Follow us on Social !!
how to perform a
Seasonal Truss Rod Adjustment
The ability to do simple and easy seasonal adjustments to a truss rod is an essential skill for any serious player to know. However, if you're working on a vintage guitar, or a particularly delicate instrument, if you're uncomfortable with the idea, or the truss rod is very stiff then it would be best to see a professional technician to service it for you. If you can move the truss rod nut to the left with not too much resistance, then you can start working on the neck relief yourself.
When do I perform a truss rod adjustment?
If you suddenly find that your instrument is harder to play, or there's a lot of noise and and buzz from the strings, it could simply be due to these seasonal changes. The change from dry winter weather to warm and humid summer weather may cause some guitars to take on moisture. When this happens it can really change the way a neck plays and feels. On some guitars, as they respond to the moisture intake, the neck can become more bowed, causing the action to become stiffer and thus making the instrument harder to play. Conversely, the neck may get more 'back bow', in which case the strings could be resting on the frets causing buzzing.

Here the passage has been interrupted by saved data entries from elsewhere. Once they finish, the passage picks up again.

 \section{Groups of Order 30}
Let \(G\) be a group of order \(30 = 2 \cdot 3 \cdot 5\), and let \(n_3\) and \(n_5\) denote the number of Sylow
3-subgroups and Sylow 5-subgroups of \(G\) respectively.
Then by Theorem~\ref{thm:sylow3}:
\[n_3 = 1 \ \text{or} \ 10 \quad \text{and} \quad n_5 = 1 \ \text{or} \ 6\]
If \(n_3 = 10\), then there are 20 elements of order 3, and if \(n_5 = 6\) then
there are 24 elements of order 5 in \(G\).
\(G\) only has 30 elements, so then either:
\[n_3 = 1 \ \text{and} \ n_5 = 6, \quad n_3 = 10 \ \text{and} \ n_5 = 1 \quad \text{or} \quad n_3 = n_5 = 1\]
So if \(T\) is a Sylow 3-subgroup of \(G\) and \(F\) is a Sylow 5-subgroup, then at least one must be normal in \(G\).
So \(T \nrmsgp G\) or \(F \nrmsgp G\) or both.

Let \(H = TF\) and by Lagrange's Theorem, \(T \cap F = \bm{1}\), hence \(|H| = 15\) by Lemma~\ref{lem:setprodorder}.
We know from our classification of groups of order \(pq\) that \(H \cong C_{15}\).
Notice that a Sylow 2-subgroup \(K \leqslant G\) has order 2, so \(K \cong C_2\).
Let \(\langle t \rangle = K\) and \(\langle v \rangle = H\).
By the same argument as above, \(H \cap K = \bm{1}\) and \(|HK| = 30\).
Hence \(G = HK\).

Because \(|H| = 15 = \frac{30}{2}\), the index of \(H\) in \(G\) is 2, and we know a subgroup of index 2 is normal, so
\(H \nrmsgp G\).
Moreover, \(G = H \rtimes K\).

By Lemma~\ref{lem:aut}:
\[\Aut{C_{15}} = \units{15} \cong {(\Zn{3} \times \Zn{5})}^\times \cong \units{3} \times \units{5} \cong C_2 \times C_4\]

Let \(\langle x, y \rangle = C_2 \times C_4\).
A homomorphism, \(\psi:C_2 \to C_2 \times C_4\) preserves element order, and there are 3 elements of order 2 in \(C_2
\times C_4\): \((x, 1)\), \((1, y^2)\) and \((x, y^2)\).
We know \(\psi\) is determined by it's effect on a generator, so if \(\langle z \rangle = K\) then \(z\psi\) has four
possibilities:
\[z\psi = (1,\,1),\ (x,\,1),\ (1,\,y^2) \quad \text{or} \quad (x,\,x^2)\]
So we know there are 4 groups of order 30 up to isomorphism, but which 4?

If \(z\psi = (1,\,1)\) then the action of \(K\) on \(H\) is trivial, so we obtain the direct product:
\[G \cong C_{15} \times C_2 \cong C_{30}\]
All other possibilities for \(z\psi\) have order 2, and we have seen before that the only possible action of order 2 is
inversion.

Note: Always adjust the truss rod at your normal string tension and tuning. There are two main types of truss rod access, and they're based upon the style and model of guitar. There's the Gibson style which has a cavity, usually hidden under a plate on the head stock, or there's the Fender style which is an open cavity usually on the head stock up near the nut, or in some older vintage models, down near the base of the neck. Either way, remember that a right turn adjustment will tighten the truss rod, and a left turn will loosen it. A quarter turn may be all that's required to make the difference needed. However, this will depend on the severity of the bow in the neck, and the amount of relief required.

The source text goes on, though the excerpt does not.